Les imitations aussi sont nombreuses: en verre ou en plastique, en pierre teintée en bleu comme la howlite ou en pierre naturelle comme avec la variscite, la pectolite bleue ou larimar, ou l’amazonite !
C’est pourquoi, le très réputé marché indien de Santa Fe demande à ses artistes de respecter des normes strictes dans la création des produits « labélisés » amérindiens :
- Les composants non-indiens ou produits manufacturés ne sont pas autorisés.
- Les « Strung beads » où l’artiste n’a pas fait les perles ne sont pas autorisés, sauf dans les bijoux qui contiennent des composants réutilisés et où les composantes commerciales ne représentent pas plus de 50% de la pièce.

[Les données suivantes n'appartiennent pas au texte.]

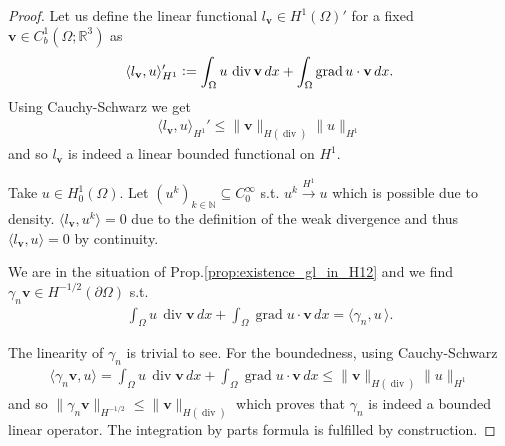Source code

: \documentclass[12pt,a4paper]{article}
\numberwithin{equation}{subsection}
\numberwithin{lemma}{subsection}
\theoremstyle{definition}
\DeclareMathOperator{\diver}{div}
\DeclareMathOperator{\grad}{grad}
\newcommand{\naturalnum}{\mathbb{N}}
\newcommand{\real}{\mathbb{R}}
\begin{document}
\begin{proof}
    Let us define 
    the linear functional $l_\mathbf{v} \in H^1(\Omega)'$ for a fixed $\mathbf{v} \in C_b^1(\Omega;\real^3)$
    as
    \begin{align*}
        \langle l_\mathbf{v}, u \rangle _{H^1}' \vcentcolon= \int_\Omega u \, \diver \mathbf{v} \, dx 
         + \int_\Omega \grad u \cdot \mathbf{v} \, dx.
    \end{align*}
    Using Cauchy-Schwarz we get
    \begin{align*}
        \langle l_\mathbf{v}, u \rangle _{H^1}' 
        \leq \lVert \mathbf{v} \rVert _{H(\diver)} \lVert u \rVert _{H^1} 
    \end{align*}
    and so $l_\mathbf{v}$ is indeed a linear bounded functional on $H^1$.
    
    Take $u \in H^1_0(\Omega)$. 
    Let $(u^k)_{k\in \naturalnum} \subseteq C^\infty_0$ s.t. 
    $u^k \xrightarrow{H^1} u$ which is possible due to density. 
    $\langle l_\mathbf{v}, u^k \rangle  = 0$  due to the 
    definition of the weak divergence and thus $\langle l_\mathbf{v}, u \rangle = 0$
    by continuity.

    We are in the situation of Prop.\ref{prop:existence_gl_in_H12} 
    and we find $\gamma_n \mathbf{v} \in H^{-1/2}(\partial \Omega)$ 
    s.t. 
    \begin{align*}
        \int_\Omega u \, \diver \mathbf{v} \, dx 
        + \int_\Omega \grad u \cdot \mathbf{v} \, dx 
        = \langle \gamma_n , u \, \rangle.
    \end{align*}
    
    The linearity of $\gamma_n$ is trivial to see.
    For the boundedness, using Cauchy-Schwarz 
    \begin{align*}
        \langle \gamma_n \mathbf{v}, u \rangle 
        = \int_\Omega u \, \diver \mathbf{v} \, dx 
            + \int_\Omega \grad u \cdot \mathbf{v} \, dx
        \leq \lVert \mathbf{v} \rVert _{H(\diver)} \lVert u \rVert _{H^1}
    \end{align*}
    and so $\lVert \gamma_n \mathbf{v} \rVert _{H^{-1/2}} \leq \lVert \mathbf{v} \rVert _{H(\diver)}$
    which proves that $\gamma_n$ is indeed a bounded linear operator. The integration
    by parts formula is fulfilled by construction. 


\end{proof}
\end{document}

- Aucune pierre polie à la main importée ou non-indienne, aucune perle en coquillage ne peuvent être utilisés.
- Sont interdits les matières synthétiques, fabriquées en laboratoire, reconstituées ou compressées, ou en plastique.
- Sont interdites les pierres colorées – cela inclut aussi le Corail rouge irradié, l’éponge corail, le corail bambou ou l’Opale.
Le marché du bijou Navajo
S’il existe des négociants privés assurant la revente des bijoux Navajos, des lots sont régulièrement mis sur le marché, ce qui permet de se faire une idée de la cote des bijoux en question. Deux ventes significatives ont eu lieu en 2014 et en avril 2015 sous les auspices de Maîtres Tessier et Sarrou.
INDIENS DES PLAINES
Vendredi 4 avril 2014
Drouot Richelieu
American indian art ; Collection Martine Dérumaux (Dont objets de la Mission Paul COZE de 1930 )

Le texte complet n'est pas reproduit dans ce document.